Problem statement: Please repeat exactly the lines below from the one containing "dunque $ F $ è un'immersione.\\" down to the one containing "Device / Virtqueues", both included, and nothing else.

[Input for this task]

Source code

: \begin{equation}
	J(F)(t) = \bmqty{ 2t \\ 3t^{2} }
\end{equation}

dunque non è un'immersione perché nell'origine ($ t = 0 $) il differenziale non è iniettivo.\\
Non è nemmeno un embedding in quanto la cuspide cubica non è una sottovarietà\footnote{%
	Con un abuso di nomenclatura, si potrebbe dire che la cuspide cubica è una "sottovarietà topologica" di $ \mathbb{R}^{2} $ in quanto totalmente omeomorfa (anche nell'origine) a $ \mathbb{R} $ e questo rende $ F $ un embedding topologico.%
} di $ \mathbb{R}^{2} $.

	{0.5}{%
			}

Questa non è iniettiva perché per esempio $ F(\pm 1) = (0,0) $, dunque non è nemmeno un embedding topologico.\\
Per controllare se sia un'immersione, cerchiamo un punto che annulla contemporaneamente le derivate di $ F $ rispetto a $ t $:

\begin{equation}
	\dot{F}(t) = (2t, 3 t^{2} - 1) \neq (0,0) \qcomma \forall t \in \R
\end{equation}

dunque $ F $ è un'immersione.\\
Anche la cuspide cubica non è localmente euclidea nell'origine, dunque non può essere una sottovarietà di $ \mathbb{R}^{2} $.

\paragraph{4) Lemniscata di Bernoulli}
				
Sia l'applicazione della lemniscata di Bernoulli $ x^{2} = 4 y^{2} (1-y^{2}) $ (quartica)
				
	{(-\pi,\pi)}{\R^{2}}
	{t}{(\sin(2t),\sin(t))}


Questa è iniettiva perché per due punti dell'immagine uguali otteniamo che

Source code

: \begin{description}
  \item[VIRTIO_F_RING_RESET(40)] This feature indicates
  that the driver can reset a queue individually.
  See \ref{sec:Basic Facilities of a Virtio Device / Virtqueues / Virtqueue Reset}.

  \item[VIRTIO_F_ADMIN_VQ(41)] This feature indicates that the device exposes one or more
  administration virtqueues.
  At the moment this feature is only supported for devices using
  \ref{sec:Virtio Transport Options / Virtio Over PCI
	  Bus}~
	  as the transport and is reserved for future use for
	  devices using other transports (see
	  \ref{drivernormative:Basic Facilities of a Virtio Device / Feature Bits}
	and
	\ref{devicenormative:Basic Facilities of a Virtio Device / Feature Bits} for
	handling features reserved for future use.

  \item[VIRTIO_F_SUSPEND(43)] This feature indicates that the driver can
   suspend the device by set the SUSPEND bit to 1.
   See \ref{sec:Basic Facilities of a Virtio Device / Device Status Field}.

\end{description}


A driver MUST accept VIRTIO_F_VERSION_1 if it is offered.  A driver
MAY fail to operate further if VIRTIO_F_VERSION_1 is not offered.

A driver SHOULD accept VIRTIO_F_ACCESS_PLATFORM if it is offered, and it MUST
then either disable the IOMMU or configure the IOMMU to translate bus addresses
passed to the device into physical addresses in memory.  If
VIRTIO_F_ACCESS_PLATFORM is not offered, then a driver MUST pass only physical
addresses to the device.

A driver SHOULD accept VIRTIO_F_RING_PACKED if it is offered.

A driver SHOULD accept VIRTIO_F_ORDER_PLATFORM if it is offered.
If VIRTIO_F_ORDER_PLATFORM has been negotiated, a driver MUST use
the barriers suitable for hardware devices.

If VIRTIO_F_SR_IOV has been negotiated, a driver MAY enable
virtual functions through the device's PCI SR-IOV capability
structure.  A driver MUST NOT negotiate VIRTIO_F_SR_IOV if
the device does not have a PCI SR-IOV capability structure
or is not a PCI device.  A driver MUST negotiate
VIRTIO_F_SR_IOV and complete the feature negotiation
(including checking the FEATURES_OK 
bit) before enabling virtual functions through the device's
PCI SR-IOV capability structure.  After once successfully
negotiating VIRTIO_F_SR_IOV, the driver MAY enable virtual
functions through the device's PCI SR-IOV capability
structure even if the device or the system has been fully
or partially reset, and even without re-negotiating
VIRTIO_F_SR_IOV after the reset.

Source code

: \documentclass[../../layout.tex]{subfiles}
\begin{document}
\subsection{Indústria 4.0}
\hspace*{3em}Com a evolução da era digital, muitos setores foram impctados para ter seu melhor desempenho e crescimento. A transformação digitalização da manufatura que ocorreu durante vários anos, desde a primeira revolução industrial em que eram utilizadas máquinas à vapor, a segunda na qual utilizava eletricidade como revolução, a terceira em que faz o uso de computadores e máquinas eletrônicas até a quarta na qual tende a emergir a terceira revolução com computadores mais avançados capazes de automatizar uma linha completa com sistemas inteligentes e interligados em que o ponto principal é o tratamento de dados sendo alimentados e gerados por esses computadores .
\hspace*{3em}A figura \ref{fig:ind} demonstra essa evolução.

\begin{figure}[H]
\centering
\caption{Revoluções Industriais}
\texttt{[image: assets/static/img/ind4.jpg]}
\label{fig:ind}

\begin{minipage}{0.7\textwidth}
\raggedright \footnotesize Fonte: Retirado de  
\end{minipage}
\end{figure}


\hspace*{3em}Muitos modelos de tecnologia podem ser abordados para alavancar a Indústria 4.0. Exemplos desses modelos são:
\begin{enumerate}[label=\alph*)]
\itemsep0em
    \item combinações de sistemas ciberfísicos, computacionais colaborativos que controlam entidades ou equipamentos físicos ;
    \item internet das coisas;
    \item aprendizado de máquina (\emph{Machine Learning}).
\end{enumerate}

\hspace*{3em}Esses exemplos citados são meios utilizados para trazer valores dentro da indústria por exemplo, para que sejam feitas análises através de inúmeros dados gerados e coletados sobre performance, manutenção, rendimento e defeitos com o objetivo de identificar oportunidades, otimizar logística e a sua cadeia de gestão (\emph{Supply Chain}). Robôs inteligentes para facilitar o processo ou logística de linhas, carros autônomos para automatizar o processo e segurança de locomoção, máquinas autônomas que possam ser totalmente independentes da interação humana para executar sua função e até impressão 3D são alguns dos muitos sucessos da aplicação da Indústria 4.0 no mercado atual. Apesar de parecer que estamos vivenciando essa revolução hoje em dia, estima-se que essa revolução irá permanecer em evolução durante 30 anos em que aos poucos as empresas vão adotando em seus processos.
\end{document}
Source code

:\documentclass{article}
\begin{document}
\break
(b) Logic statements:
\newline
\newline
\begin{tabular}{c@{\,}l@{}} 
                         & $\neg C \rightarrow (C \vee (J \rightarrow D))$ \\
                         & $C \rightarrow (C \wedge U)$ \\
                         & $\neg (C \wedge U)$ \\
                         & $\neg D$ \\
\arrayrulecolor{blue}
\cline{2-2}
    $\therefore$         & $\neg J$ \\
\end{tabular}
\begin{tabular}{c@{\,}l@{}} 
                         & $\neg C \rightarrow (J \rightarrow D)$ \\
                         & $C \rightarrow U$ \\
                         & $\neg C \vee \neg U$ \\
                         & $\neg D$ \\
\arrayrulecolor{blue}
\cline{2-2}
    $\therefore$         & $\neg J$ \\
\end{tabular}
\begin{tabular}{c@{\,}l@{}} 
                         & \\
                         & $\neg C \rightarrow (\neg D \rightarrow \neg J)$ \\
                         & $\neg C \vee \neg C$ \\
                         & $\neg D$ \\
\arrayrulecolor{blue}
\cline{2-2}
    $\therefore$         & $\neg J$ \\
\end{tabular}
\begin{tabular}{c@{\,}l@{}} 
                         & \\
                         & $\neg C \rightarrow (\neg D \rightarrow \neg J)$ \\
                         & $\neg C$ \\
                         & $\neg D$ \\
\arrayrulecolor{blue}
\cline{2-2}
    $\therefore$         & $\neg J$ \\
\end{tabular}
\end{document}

[/Input for this task]

Solution for this exercise:
dunque $ F $ è un'immersione.\\
Anche la cuspide cubica non è localmente euclidea nell'origine, dunque non può essere una sottovarietà di $ \mathbb{R}^{2} $.

\paragraph{4) Lemniscata di Bernoulli}
				
Sia l'applicazione della lemniscata di Bernoulli $ x^{2} = 4 y^{2} (1-y^{2}) $ (quartica)
				
	{(-\pi,\pi)}{\R^{2}}
	{t}{(\sin(2t),\sin(t))}


Questa è iniettiva perché per due punti dell'immagine uguali otteniamo che

Source code

: \begin{description}
  \item[VIRTIO_F_RING_RESET(40)] This feature indicates
  that the driver can reset a queue individually.
  See \ref{sec:Basic Facilities of a Virtio Device / Virtqueues / Virtqueue Reset}.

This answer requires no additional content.